• _AIM OF THE TASK_
In the entries below, every line with the string "backup" is to be reported.

[Opening SOURCE MATERIAL section]

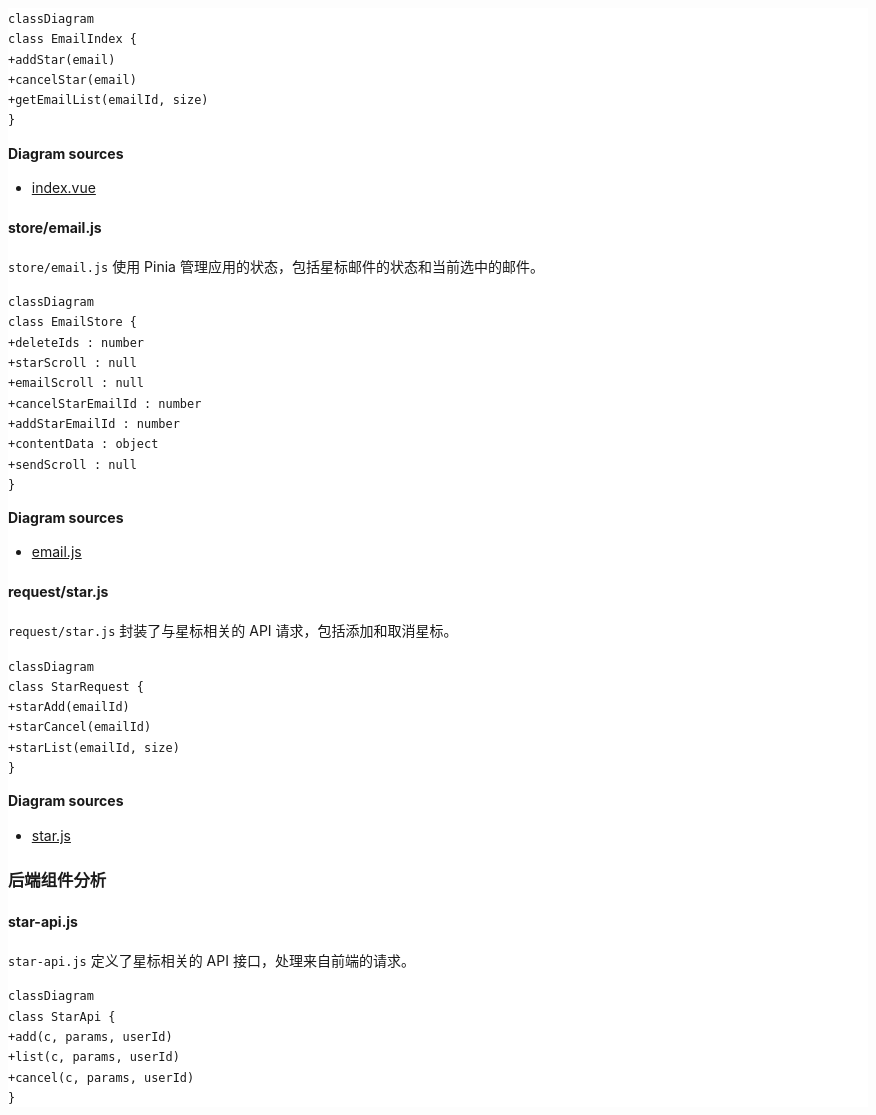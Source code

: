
 ```mermaid
classDiagram
class EmailIndex {
+addStar(email)
+cancelStar(email)
+getEmailList(emailId, size)
}
```

**Diagram sources**
- [index.vue](file://mail-vue/src/views/email/index.vue#L0-L117)

#### store/email.js
`store/email.js` 使用 Pinia 管理应用的状态，包括星标邮件的状态和当前选中的邮件。

```mermaid
classDiagram
class EmailStore {
+deleteIds : number
+starScroll : null
+emailScroll : null
+cancelStarEmailId : number
+addStarEmailId : number
+contentData : object
+sendScroll : null
}
```

**Diagram sources**
- [email.js](file://mail-vue/src/store/email.js#L0-L20)

#### request/star.js
`request/star.js` 封装了与星标相关的 API 请求，包括添加和取消星标。

```mermaid
classDiagram
class StarRequest {
+starAdd(emailId)
+starCancel(emailId)
+starList(emailId, size)
}
```

**Diagram sources**
- [star.js](file://mail-vue/src/request/star.js#L0-L12)

### 后端组件分析
#### star-api.js
`star-api.js` 定义了星标相关的 API 接口，处理来自前端的请求。

```mermaid
classDiagram
class StarApi {
+add(c, params, userId)
+list(c, params, userId)
+cancel(c, params, userId)
}
```
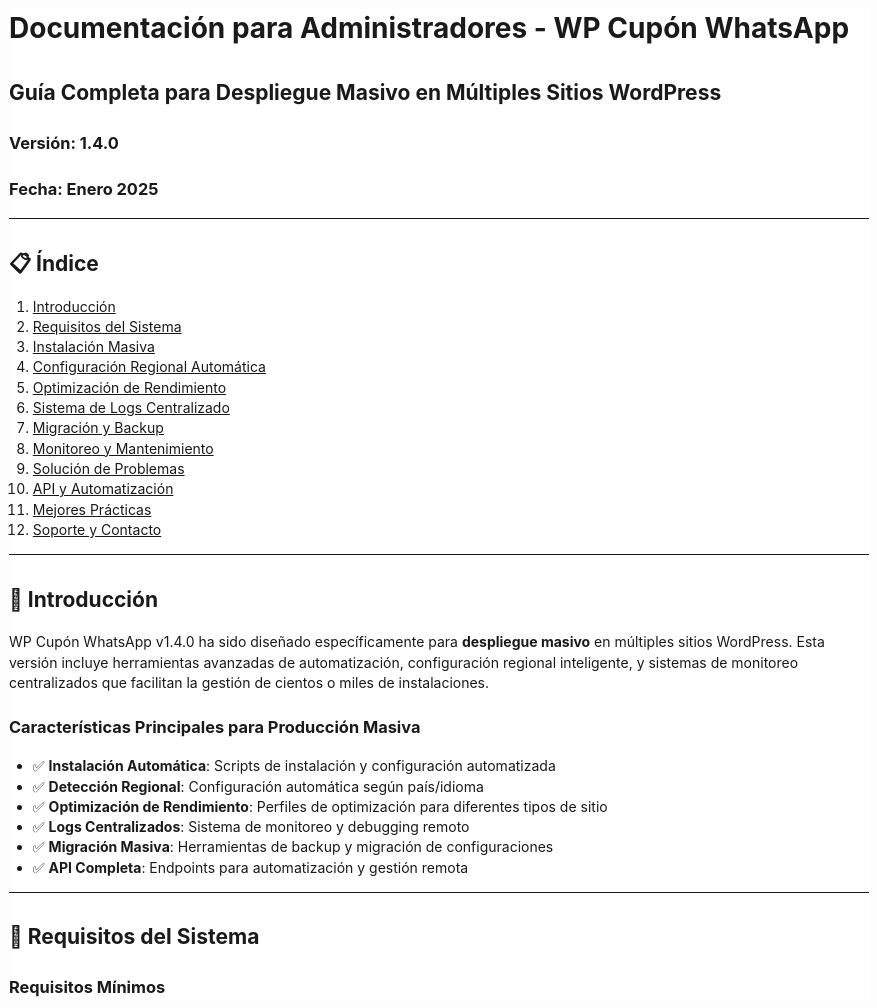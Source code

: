 # Documentación para Administradores - WP Cupón WhatsApp

## Guía Completa para Despliegue Masivo en Múltiples Sitios WordPress

### Versión: 1.4.0
### Fecha: Enero 2025

---

## 📋 Índice

1. [Introducción](#introducción)
2. [Requisitos del Sistema](#requisitos-del-sistema)
3. [Instalación Masiva](#instalación-masiva)
4. [Configuración Regional Automática](#configuración-regional-automática)
5. [Optimización de Rendimiento](#optimización-de-rendimiento)
6. [Sistema de Logs Centralizado](#sistema-de-logs-centralizado)
7. [Migración y Backup](#migración-y-backup)
8. [Monitoreo y Mantenimiento](#monitoreo-y-mantenimiento)
9. [Solución de Problemas](#solución-de-problemas)
10. [API y Automatización](#api-y-automatización)
11. [Mejores Prácticas](#mejores-prácticas)
12. [Soporte y Contacto](#soporte-y-contacto)

---

## 🚀 Introducción

WP Cupón WhatsApp v1.4.0 ha sido diseñado específicamente para **despliegue masivo** en múltiples sitios WordPress. Esta versión incluye herramientas avanzadas de automatización, configuración regional inteligente, y sistemas de monitoreo centralizados que facilitan la gestión de cientos o miles de instalaciones.

### Características Principales para Producción Masiva

- ✅ **Instalación Automática**: Scripts de instalación y configuración automatizada
- ✅ **Detección Regional**: Configuración automática según país/idioma
- ✅ **Optimización de Rendimiento**: Perfiles de optimización para diferentes tipos de sitio
- ✅ **Logs Centralizados**: Sistema de monitoreo y debugging remoto
- ✅ **Migración Masiva**: Herramientas de backup y migración de configuraciones
- ✅ **API Completa**: Endpoints para automatización y gestión remota

---

## 🔧 Requisitos del Sistema

### Requisitos Mínimos
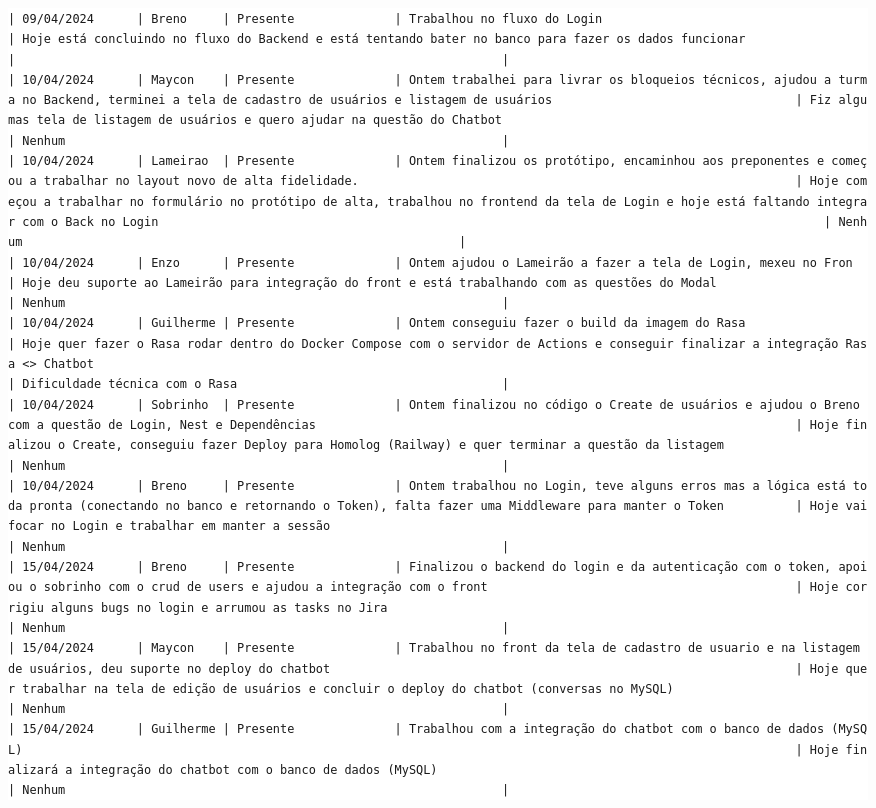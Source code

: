     | 09/04/2024      | Breno     | Presente              | Trabalhou no fluxo do Login                                                                                                                                                   | Hoje está concluindo no fluxo do Backend e está tentando bater no banco para fazer os dados funcionar                                                                                                                                             |                                                                    |
    | 10/04/2024      | Maycon    | Presente              | Ontem trabalhei para livrar os bloqueios técnicos, ajudou a turma no Backend, terminei a tela de cadastro de usuários e listagem de usuários                                  | Fiz algumas tela de listagem de usuários e quero ajudar na questão do Chatbot                                                                                                                                                                     | Nenhum                                                             |
    | 10/04/2024      | Lameirao  | Presente              | Ontem finalizou os protótipo, encaminhou aos preponentes e começou a trabalhar no layout novo de alta fidelidade.                                                             | Hoje começou a trabalhar no formulário no protótipo de alta, trabalhou no frontend da tela de Login e hoje está faltando integrar com o Back no Login                                                                                             | Nenhum                                                             |
    | 10/04/2024      | Enzo      | Presente              | Ontem ajudou o Lameirão a fazer a tela de Login, mexeu no Fron                                                                                                                | Hoje deu suporte ao Lameirão para integração do front e está trabalhando com as questões do Modal                                                                                                                                                 | Nenhum                                                             |
    | 10/04/2024      | Guilherme | Presente              | Ontem conseguiu fazer o build da imagem do Rasa                                                                                                                               | Hoje quer fazer o Rasa rodar dentro do Docker Compose com o servidor de Actions e conseguir finalizar a integração Rasa <> Chatbot                                                                                                                | Dificuldade técnica com o Rasa                                     |
    | 10/04/2024      | Sobrinho  | Presente              | Ontem finalizou no código o Create de usuários e ajudou o Breno com a questão de Login, Nest e Dependências                                                                   | Hoje finalizou o Create, conseguiu fazer Deploy para Homolog (Railway) e quer terminar a questão da listagem                                                                                                                                      | Nenhum                                                             |
    | 10/04/2024      | Breno     | Presente              | Ontem trabalhou no Login, teve alguns erros mas a lógica está toda pronta (conectando no banco e retornando o Token), falta fazer uma Middleware para manter o Token          | Hoje vai focar no Login e trabalhar em manter a sessão                                                                                                                                                                                            | Nenhum                                                             |
    | 15/04/2024      | Breno     | Presente              | Finalizou o backend do login e da autenticação com o token, apoiou o sobrinho com o crud de users e ajudou a integração com o front                                           | Hoje corrigiu alguns bugs no login e arrumou as tasks no Jira                                                                                                                                                                                     | Nenhum                                                             |
    | 15/04/2024      | Maycon    | Presente              | Trabalhou no front da tela de cadastro de usuario e na listagem de usuários, deu suporte no deploy do chatbot                                                                 | Hoje quer trabalhar na tela de edição de usuários e concluir o deploy do chatbot (conversas no MySQL)                                                                                                                                             | Nenhum                                                             |
    | 15/04/2024      | Guilherme | Presente              | Trabalhou com a integração do chatbot com o banco de dados (MySQL)                                                                                                            | Hoje finalizará a integração do chatbot com o banco de dados (MySQL)                                                                                                                                                                              | Nenhum                                                             |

[Closing SOURCE MATERIAL section]

• _SOLUTION_
7. [Migración y Backup](#migración-y-backup)
- ✅ **Migración Masiva**: Herramientas de backup y migración de configuraciones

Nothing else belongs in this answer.